FEATURE BY MARGEIT & CROMPTON
04/04/2001

The unthinkable has happened. Our favourite South American bard was not only dissatisfied, he was, and to quote the literary great himself, "!..disappointed". Over the past season and a bit, we have suspected the congenial Argentinian was almost impossible to annoy. We suspected that Gaston could have gone out and lapped in a clapped out (are there any other kind?) Robin Reliant and still returned to the pits with a measure of satisfaction. What we (and for that matter Gaston) hadn't counted on was how truly awful the Prost-Acer is. Despite Honest Enzo's penultimate best used powerplants, the Prost is still a pig-truck (apologies to the descendants of credible pig-truck makers who in all reality, produced better fare than Prost). Worse yet, it is a pig-truck that has "disappointed" our beloved Gaston. Shame on you Alain, shame. You have achieved the seemingly impossible.

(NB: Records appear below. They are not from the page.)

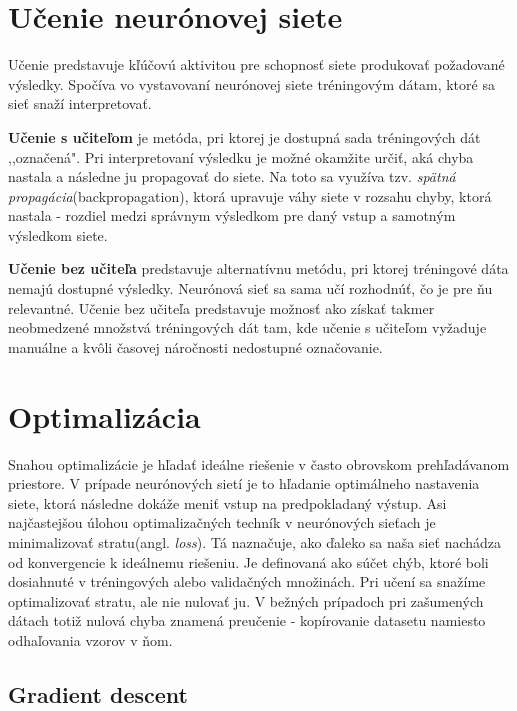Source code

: \section{Učenie neurónovej siete}
\label{analyza_ucenie_nn}

Učenie predstavuje kľúčovú aktivitou pre schopnosť siete produkovať požadované výsledky. Spočíva vo vystavovaní neurónovej siete tréningovým dátam, ktoré sa sieť snaží interpretovať.

\textbf{Učenie s učiteľom} je metóda, pri ktorej je dostupná sada tréningových dát ,,označená". Pri interpretovaní výsledku je možné okamžite určiť, aká chyba nastala a následne ju propagovať do siete. Na toto sa využíva tzv. \textit{spätná propagácia}(backpropagation), ktorá upravuje váhy siete v rozsahu chyby, ktorá nastala - rozdiel medzi správnym výsledkom pre daný vstup a samotným výsledkom siete.
\noindent

\textbf{Učenie bez učiteľa} predstavuje alternatívnu metódu, pri ktorej tréningové dáta nemajú dostupné výsledky. Neurónová sieť sa sama učí rozhodnúť, čo je pre ňu relevantné. Učenie bez učiteľa predstavuje možnosť ako získať takmer neobmedzené množstvá tréningových dát tam, kde učenie s učiteľom vyžaduje manuálne a kvôli časovej náročnosti nedostupné označovanie.
\noindent

\section{Optimalizácia}
\label{optimalization}

Snahou optimalizácie je hľadať ideálne riešenie v často obrovskom prehľadávanom priestore. V prípade neurónových sietí je to hľadanie optimálneho nastavenia siete, ktorá následne dokáže meniť vstup na predpokladaný výstup. Asi najčastejšou úlohou optimalizačných techník v neurónových sieťach je minimalizovať stratu(angl. \textit{loss}). Tá naznačuje, ako ďaleko sa naša sieť nachádza od konvergencie k ideálnemu riešeniu. Je definovaná ako súčet chýb, ktoré boli dosiahnuté v tréningových alebo validačných množinách. Pri učení sa snažíme optimalizovať stratu, ale nie nulovať ju. V bežných prípadoch pri zašumených dátach totiž nulová chyba znamená preučenie - kopírovanie datasetu namiesto odhaľovania vzorov v ňom.

\subsection{Gradient descent}
\label{stochastic_gradient_descent}

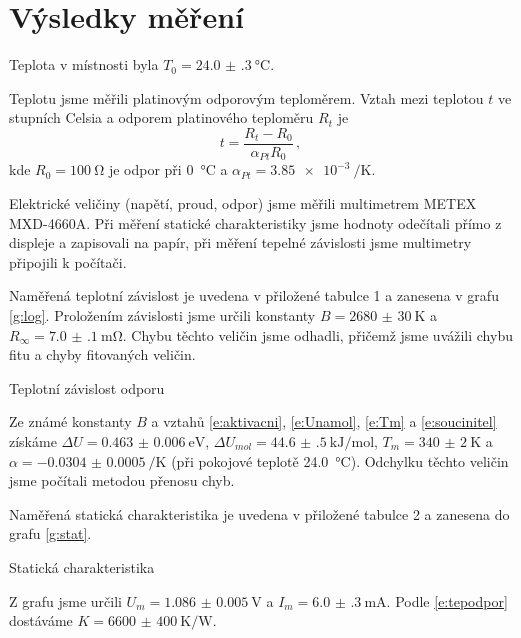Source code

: \section*{Výsledky měření}
Teplota v místnosti byla $T_0 = \SI{24.0(3)}{\degreeCelsius}$.

Teplotu jsme měřili platinovým odporovým teploměrem.
Vztah mezi teplotou $t$ ve stupních Celsia a odporem platinového teploměru $R_t$ je
\begin{equation}
t=\frac{R_t - R_0}{\alpha_{Pt} R_0} \,,
\end{equation}
kde $R_0 = \SI{100}{\ohm}$ je odpor při \SI{0}{\degreeCelsius} a $\alpha_{Pt} = \SI{3.85e-3}{\per\kelvin}$.

Elektrické veličiny (napětí, proud, odpor) jsme měřili multimetrem METEX MXD-4660A.
Při měření statické charakteristiky jsme hodnoty odečítali přímo z displeje a zapisovali na papír, při měření tepelné závislosti jsme multimetry připojili k počítači.



Naměřená teplotní závislost je uvedena v přiložené tabulce 1 a zanesena v grafu \ref{g:log}.
Proložením závislosti jsme určili konstanty $B =\SI{2680(30)}{\kelvin}$ a $R_\infty = \SI{7.0(1)}{\milli\ohm}$.
Chybu těchto veličin jsme odhadli, přičemž jsme uvážili chybu fitu a chyby fitovaných veličin.

\begin{graph}[htbp] 
\centering

\caption{Teplotní závislost odporu}
\label{g:log}
\end{graph}

Ze známé konstanty $B$ a vztahů \eqref{e:aktivacni}, \eqref{e:Unamol}, \eqref{e:Tm} a \eqref{e:soucinitel} získáme
$\Delta U= \SI{0.463(6)}{\electronvolt}$,
$\Delta U_{mol}=\SI{44.6(5)}{\kilo\joule\per\mole}$,
$T_m=\SI{340(2)}{\kelvin}$ a
$\alpha=\SI{-0.0304(5)}{\per\kelvin}$
(při pokojové teplotě \SI{24.0}{\degreeCelsius}).
Odchylku těchto veličin jsme počítali metodou přenosu chyb.\cite{prakt}


Naměřená statická charakteristika je uvedena v přiložené tabulce 2
a zanesena do grafu \ref{g:stat}.

\begin{graph}[htbp] 
\centering

\caption{Statická charakteristika}
\label{g:stat}
\end{graph}

Z grafu jsme určili $U_m = \SI{1.086(5)}{\volt}$ a $I_m=\SI{6.0(3)}{\milli\ampere}$.
Podle \eqref{e:tepodpor} dostáváme $K=\SI{6600(400)}{\kelvin\per\watt}$.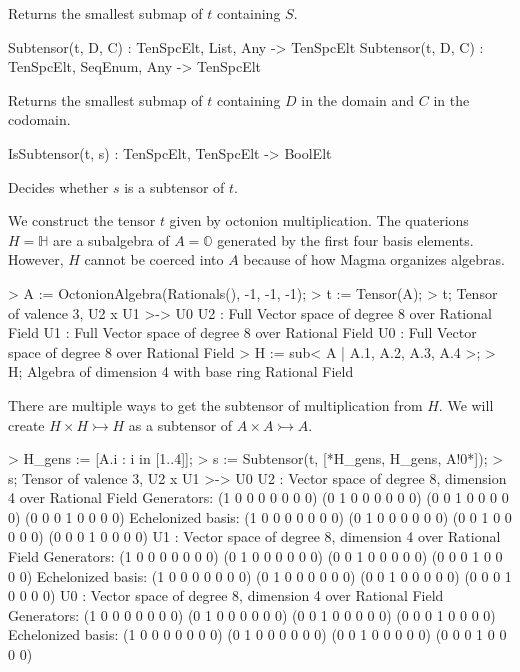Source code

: Returns the smallest submap of $t$ containing $S$.

\begin{intrinsics}
Subtensor(t, D, C) : TenSpcElt, List, Any -> TenSpcElt
Subtensor(t, D, C) : TenSpcElt, SeqEnum, Any -> TenSpcElt
\end{intrinsics}

Returns the smallest submap of $t$ containing $D$ in the domain and $C$ in the 
codomain.

\begin{intrinsics}
IsSubtensor(t, s) : TenSpcElt, TenSpcElt -> BoolElt
\end{intrinsics}

Decides whether $s$ is a subtensor of $t$.

\begin{example}[Subtensors]

We construct the tensor $t$ given by octonion multiplication.
The quaterions $H=\mathbb{H}$ are a subalgebra of $A=\mathbb{O}$ generated by the first four basis elements. 
However, $H$ cannot be coerced into $A$ because of how Magma organizes algebras. 
\begin{code}
> A := OctonionAlgebra(Rationals(), -1, -1, -1);
> t := Tensor(A);
> t;
Tensor of valence 3, U2 x U1 >-> U0
U2 : Full Vector space of degree 8 over Rational Field
U1 : Full Vector space of degree 8 over Rational Field
U0 : Full Vector space of degree 8 over Rational Field
> H := sub< A | A.1, A.2, A.3, A.4 >;
> H;
Algebra of dimension 4 with base ring Rational Field
\end{code}

There are multiple ways to get the subtensor of multiplication from $H$. 
We will create $H\times H\rightarrowtail H$ as a subtensor of $A\times A\rightarrowtail A$. 
\begin{code}
> H_gens := [A.i : i in [1..4]];
> s := Subtensor(t, [*H_gens, H_gens, A!0*]);
> s;
Tensor of valence 3, U2 x U1 >-> U0
U2 : Vector space of degree 8, dimension 4 over Rational Field
Generators:
(1 0 0 0 0 0 0 0)
(0 1 0 0 0 0 0 0)
(0 0 1 0 0 0 0 0)
(0 0 0 1 0 0 0 0)
Echelonized basis:
(1 0 0 0 0 0 0 0)
(0 1 0 0 0 0 0 0)
(0 0 1 0 0 0 0 0)
(0 0 0 1 0 0 0 0)
U1 : Vector space of degree 8, dimension 4 over Rational Field
Generators:
(1 0 0 0 0 0 0 0)
(0 1 0 0 0 0 0 0)
(0 0 1 0 0 0 0 0)
(0 0 0 1 0 0 0 0)
Echelonized basis:
(1 0 0 0 0 0 0 0)
(0 1 0 0 0 0 0 0)
(0 0 1 0 0 0 0 0)
(0 0 0 1 0 0 0 0)
U0 : Vector space of degree 8, dimension 4 over Rational Field
Generators:
(1 0 0 0 0 0 0 0)
(0 1 0 0 0 0 0 0)
(0 0 1 0 0 0 0 0)
(0 0 0 1 0 0 0 0)
Echelonized basis:
(1 0 0 0 0 0 0 0)
(0 1 0 0 0 0 0 0)
(0 0 1 0 0 0 0 0)
(0 0 0 1 0 0 0 0)
\end{code}


\end{example}
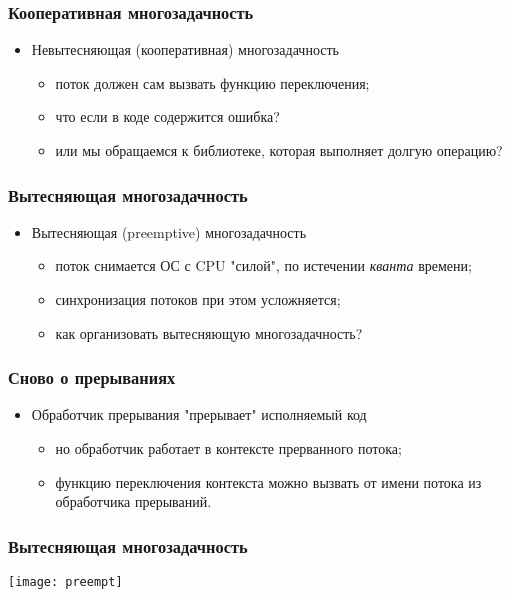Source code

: \begin{frame}
\frametitle{Кооперативная многозадачность}
\begin{itemize}
   \item<1->Невытесняющая (кооперативная) многозадачность
   \begin{itemize}
      \item<1->поток должен сам вызвать функцию переключения;
      \item<2->что если в коде содержится ошибка?
      \item<3->или мы обращаемся к библиотеке, которая выполняет долгую операцию?
   \end{itemize}
\end{itemize}
\end{frame}

\begin{frame}
\frametitle{Вытесняющая многозадачность}
\begin{itemize}
    \item<1->Вытесняющая (preemptive) многозадачность
    \begin{itemize}
        \item<1->поток снимается ОС с CPU "силой", по истечении \emph{кванта}
             времени;
        \item<2->синхронизация потоков при этом усложняется;
        \item<3->как организовать вытесняющую многозадачность?
    \end{itemize}
\end{itemize}
\end{frame}

\begin{frame}
\frametitle{Сново о прерываниях}
\begin{itemize}
    \item<1->Обработчик прерывания "прерывает" исполняемый код
    \begin{itemize}
        \item<2->но обработчик работает в контексте прерванного потока;
        \item<3->функцию переключения контекста можно вызвать от имени потока
             из обработчика прерываний.
    \end{itemize}
\end{itemize}
\end{frame}

\begin{frame}
\frametitle{Вытесняющая многозадачность}
\texttt{[image: preempt]}
\end{frame}

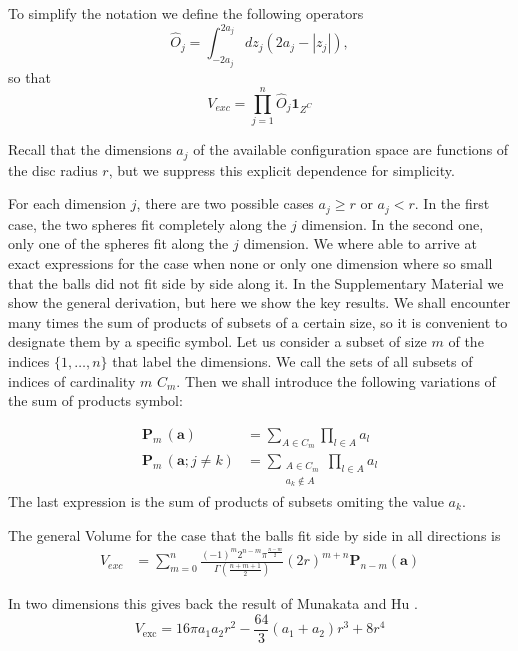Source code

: \documentclass[superscriptaddress,pre,reprint,showpacs,twocolumn]{revtex4-1}
\newcommand{\sumprod}[1]{\mathbf{P}_{#1} \,}
\begin{document}
To simplify the notation we define the following operators
\begin{equation}
\hat{O}_j  = \int_{-2 a_j}^{2 a_j} dz_j \left( 2a_j -|z_j| \right), 
\end{equation}
so that
\begin{equation}\label{voloper}
V_{exc} = \prod_{j=1}^n \hat{O}_j \mathbf{1}_{Z^C}
\end{equation}

Recall that the dimensions $a_j$ of the available configuration space are functions of the disc radius $r$, 
but we suppress this explicit dependence for simplicity.

For each dimension $j$, there are two possible cases $a_j \geq r$ or $a_j < r$. In the first case, the two spheres fit completely along the $j$ dimension. In the second one, only one of the spheres fit along the $j$ dimension. We where able to arrive at
exact expressions for the case when none or only one dimension where so small that
the balls did not fit side by side along it. In the Supplementary Material we
show the general derivation, but here we show the key results.
We shall encounter many times the sum of products of subsets of a certain size,
so it is convenient to designate them by a specific symbol.
Let us consider a subset of size $m$ of the indices $\{1,\ldots, n\}$
 that label the dimensions. We call the sets of all subsets of indices of
 cardinality $m$ $C_m$. Then we shall introduce the following variations
 of the sum of products symbol:

 \begin{equation}
   \begin{aligned}
   \sumprod{m}(\mathbf{a}) & = \sum_{A \in C _m } \prod_{ l \in A } a_l \\
   \sumprod{m} (\mathbf{a}; j\neq k) & =
   \sum_{\substack{A \in  C _m \\ a_k \notin A} } \prod_{ l \in A } a_l
   \end{aligned}
 \end{equation}
The last expression is the sum of products of subsets omiting the
value $a_k$. 

The general Volume for the case that the balls fit side by side in all directions is
\begin{align}
V_{exc}  & =  \sum_{m=0}^{n}
 \frac{ (-1)^{m} 2^{n-m} \pi^\frac{n-m}{2}}{\Gamma \left( \frac{n+m + 1}{2}\right)} \left(2r\right)^{m+n}
 \mathbf{P}_{n-m}(\mathbf{a})
\end{align}

In two dimensions this gives back the result of Munakata and Hu \cite{Munakata02}.
\begin{equation}
V_\text{exc} = 16 \pi a_1 a_2 r^{2} - \textstyle \frac{64}{3} (a_1+a_2) r^{3}  + 8 r^{4}
\end{equation}
\end{document}
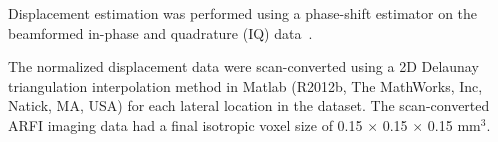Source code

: 

Displacement estimation was performed using a phase-shift estimator on the
beamformed in-phase and quadrature (IQ) data~\cite{Loupas95,pinton06}.


The normalized displacement data were scan-converted using a 2D Delaunay
triangulation interpolation method in Matlab (R2012b, The MathWorks, Inc,
Natick, MA, USA) for each lateral location in the dataset.  The scan-converted
ARFI imaging data had a final isotropic voxel size of 0.15 $\times$ 0.15
$\times$ 0.15 mm$^3$.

Mainstream F1 scribes have it pretty easy these days. They are fed a steady diet of press releases and rumours which they embellish and interpret. On the whole you are hardly left with the impression that they are out there going through people's rubbish to hunt up the hitherto unknown in the manner of their glorious predecessors to produce a genuine, original theme. The last F1 Journo who provoked our tiny minds and refused to parrot sanitised pooh was AC-HQ idol, the late Denis Jenkinson. Have you read a grand prix weekend report lately that is likely to win a Pulitzer Prize?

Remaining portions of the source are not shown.